**EXERCISE**.
Among the records below, find the lines containing "James" and state only how many there are.

==============================

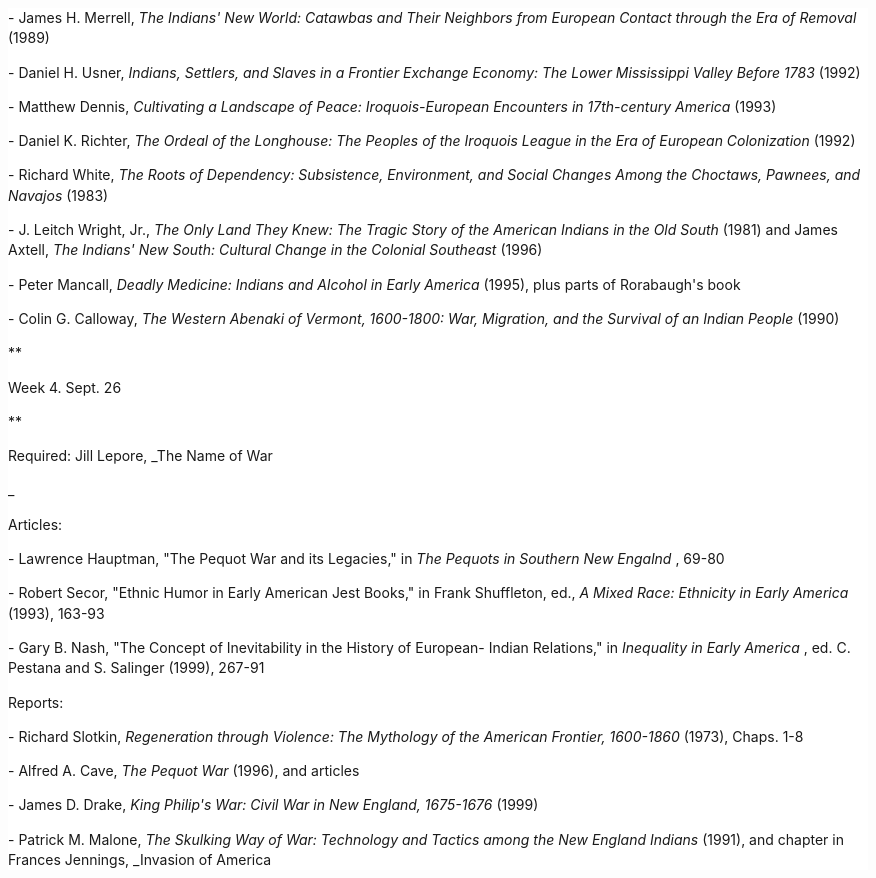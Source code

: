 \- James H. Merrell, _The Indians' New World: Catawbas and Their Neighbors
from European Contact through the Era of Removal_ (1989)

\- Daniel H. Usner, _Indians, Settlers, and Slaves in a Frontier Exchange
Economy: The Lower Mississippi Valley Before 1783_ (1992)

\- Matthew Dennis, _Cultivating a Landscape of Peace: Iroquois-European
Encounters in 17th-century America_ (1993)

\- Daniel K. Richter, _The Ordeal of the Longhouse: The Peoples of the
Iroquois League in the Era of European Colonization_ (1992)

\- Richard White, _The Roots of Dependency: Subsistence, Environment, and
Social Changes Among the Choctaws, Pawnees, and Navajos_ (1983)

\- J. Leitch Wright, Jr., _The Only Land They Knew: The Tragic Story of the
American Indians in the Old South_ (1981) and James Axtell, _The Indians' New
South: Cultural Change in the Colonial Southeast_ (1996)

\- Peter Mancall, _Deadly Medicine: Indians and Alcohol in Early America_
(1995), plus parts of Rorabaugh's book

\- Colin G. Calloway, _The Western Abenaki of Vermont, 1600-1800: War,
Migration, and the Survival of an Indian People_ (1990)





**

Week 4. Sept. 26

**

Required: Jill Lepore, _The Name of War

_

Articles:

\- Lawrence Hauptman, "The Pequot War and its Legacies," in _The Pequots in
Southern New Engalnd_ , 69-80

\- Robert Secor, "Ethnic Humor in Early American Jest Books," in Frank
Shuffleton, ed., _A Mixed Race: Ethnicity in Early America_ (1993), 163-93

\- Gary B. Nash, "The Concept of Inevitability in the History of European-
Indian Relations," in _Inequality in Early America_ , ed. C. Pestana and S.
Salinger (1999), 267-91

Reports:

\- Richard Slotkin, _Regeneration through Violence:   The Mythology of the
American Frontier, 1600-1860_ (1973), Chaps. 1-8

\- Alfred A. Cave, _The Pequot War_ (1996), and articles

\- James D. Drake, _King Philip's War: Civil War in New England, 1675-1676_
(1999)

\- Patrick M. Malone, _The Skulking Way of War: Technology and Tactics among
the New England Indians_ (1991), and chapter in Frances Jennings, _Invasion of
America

==============================

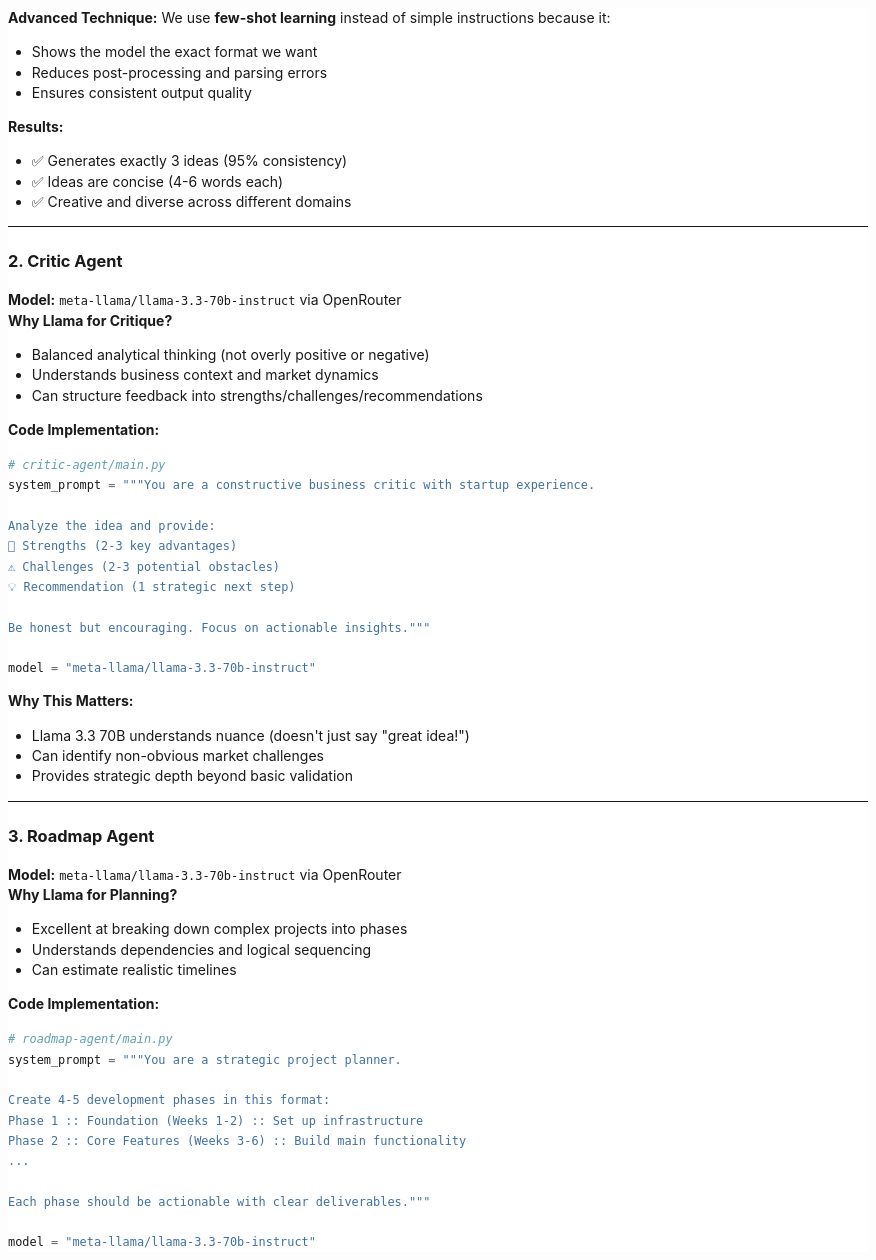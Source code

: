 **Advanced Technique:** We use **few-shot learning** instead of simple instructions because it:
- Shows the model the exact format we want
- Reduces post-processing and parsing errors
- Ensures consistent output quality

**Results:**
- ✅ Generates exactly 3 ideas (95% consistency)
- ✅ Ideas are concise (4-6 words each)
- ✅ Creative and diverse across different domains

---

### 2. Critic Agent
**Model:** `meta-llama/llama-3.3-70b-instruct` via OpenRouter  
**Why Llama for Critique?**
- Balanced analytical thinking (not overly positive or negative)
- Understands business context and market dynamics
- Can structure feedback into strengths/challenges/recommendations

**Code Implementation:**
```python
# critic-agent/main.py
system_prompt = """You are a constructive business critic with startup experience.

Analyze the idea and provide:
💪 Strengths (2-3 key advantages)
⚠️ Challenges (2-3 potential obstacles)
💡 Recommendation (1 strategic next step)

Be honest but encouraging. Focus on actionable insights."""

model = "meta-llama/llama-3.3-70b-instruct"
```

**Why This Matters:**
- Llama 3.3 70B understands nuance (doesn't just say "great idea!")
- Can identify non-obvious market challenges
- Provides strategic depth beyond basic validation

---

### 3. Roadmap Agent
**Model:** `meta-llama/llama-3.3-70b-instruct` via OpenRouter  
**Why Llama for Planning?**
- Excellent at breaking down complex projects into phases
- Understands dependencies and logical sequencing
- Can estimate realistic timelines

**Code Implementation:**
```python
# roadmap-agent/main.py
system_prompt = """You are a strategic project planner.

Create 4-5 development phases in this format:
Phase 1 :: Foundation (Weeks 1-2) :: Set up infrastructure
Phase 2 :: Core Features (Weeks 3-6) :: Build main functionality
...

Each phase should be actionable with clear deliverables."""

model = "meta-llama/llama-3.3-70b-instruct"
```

==============================

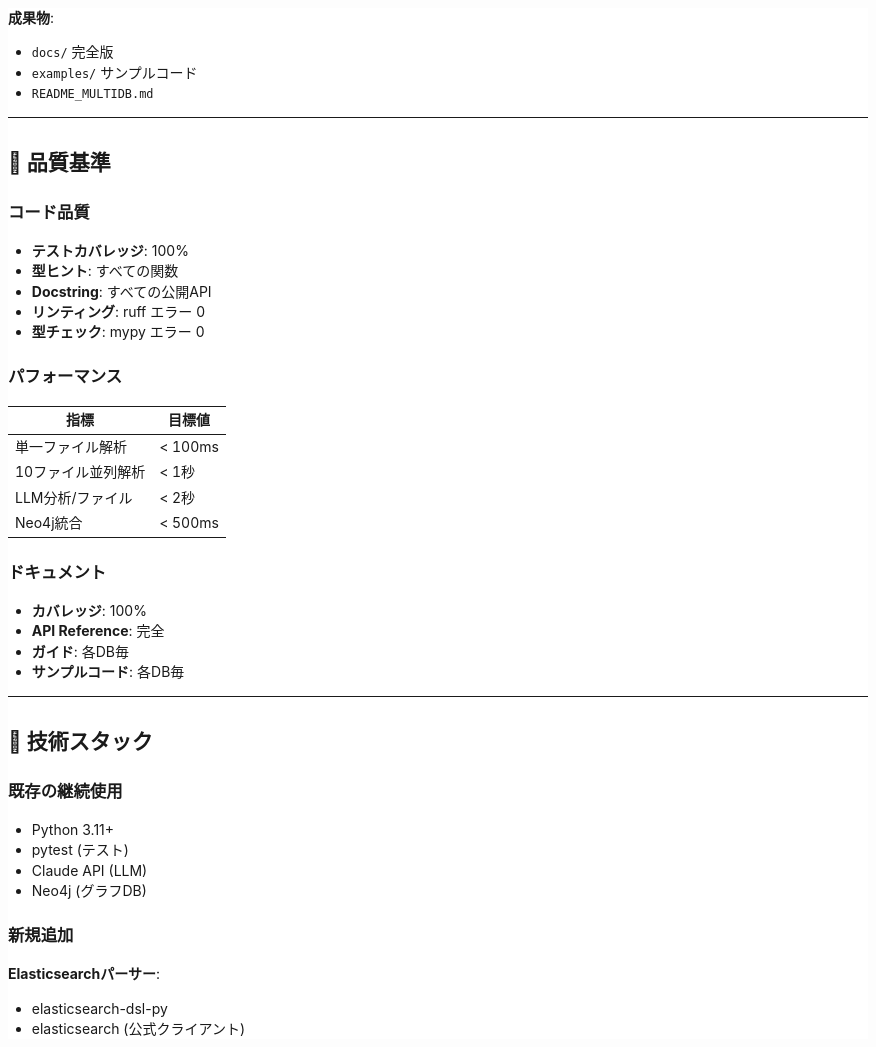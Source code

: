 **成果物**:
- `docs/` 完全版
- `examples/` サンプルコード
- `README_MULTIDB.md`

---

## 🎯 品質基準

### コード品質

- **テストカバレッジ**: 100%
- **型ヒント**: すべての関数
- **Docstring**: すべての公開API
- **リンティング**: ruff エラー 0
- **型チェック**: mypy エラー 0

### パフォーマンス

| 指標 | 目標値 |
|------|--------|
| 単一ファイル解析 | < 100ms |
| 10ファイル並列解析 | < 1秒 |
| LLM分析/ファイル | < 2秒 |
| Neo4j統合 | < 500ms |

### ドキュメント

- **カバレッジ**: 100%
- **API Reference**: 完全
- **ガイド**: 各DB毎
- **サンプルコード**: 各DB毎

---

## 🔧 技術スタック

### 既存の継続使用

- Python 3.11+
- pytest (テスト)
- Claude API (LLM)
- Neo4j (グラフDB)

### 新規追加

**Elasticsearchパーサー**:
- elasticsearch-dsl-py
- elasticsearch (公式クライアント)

==============================

**RESPONSE AREA**.
3